6. Food is the primary reinforcer – Train with your dog when they are hungry. I have a friend who uses his dog’s kibble to teach behavior. Most people put the bowl of food down on the floor and let the dog chow it down. My friend feeds each individual kibble to the dog. It takes about a half hour, but the dog is very motivated to eat and he learns obedience as he eats. Heel, sit, down, come all can be trained with food. I have had people tell me their dog isn’t food motivated. Let him miss a meal and the dog will be motivated. I have never owned a dog that did not eat when I told him to eat. As long as you don’t overfeed and spoil your dog they should be motivated by food.
5. Consistency – Dogs do not do gray areas. They love rules and want consistency. You cannot let the dog on the couch and then get mad at him because he won’t stay off the couch. If you tell your dog to down, he/she must down. If he/she is permitted to refuse a command, they will down when the feel like it and walk away when they don’t. If you are not consistent with your training do not expect your dog to come when a dog walker passes your home and your dog wants to chase down the street after them. Lack of control is lack of consistency.

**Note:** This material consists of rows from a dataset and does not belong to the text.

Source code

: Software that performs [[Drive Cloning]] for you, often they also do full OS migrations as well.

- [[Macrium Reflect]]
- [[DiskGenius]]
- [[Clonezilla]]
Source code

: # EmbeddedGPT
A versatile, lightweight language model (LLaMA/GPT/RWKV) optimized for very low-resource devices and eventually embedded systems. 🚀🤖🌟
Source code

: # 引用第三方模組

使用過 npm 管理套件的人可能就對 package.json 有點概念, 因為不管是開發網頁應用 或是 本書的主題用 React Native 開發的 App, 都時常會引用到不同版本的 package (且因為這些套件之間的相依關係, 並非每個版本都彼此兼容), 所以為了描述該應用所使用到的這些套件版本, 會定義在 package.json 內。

4. Persistence – Persistence is ongoing, never ending training. You must work with your dog throughout the day, not just during your 20 minute training session you set aside for the day. Training is throughout the life of the dog. There are always going to be times during the day when you will need to interrupt behavior and re-direct. I do when ever my dog sees the kitty or mail man. Training is a life time investment.
3. End training with the dog wanting more – Work your dog until they peak, but still wanting more. As long as your dog is into it and motivated, you can work him/her. At our facility towards the end of the first week the dog is whining before they arrive and runs to the door leading to our training room and sits. They are motivated to get started because we don’t over work them. They always leave wanting more.
2. Always end on a good note – When training with your dog end on a win, win for the dog. If you are working on a new command or behavior and they are becoming frustrated go to something they know. For instance my dog knows how to shake. So, tell your dog to shake and reward with a treat. Shake is something they already know and can get a quick reward. Learning new behaviors is stressful. When I learned to repel off the side of a tower it was stressful, when you change jobs it is stressful, and when your dog learns a new command that is also stressful. Once they get it, it becomes fun. Dogs love performing, once they get it.
1. Stay Calm and Be Happy – If you are having a bad day, are grumpy or getting frustrated with your dog do not train. Dogs are experts at reading our emotions. I know my wife doesn’t want to be around me if I’m grumpy and neither do my dogs. If you had a bad day at work skip a day of training. It’s better to skip a day than regress because your dog didn’t have any fun with you because you were not into it. Dogs a great companions and want to please. Have fun with your dog, reward with food, toys and praise and you will have a happy stress free life with your dog.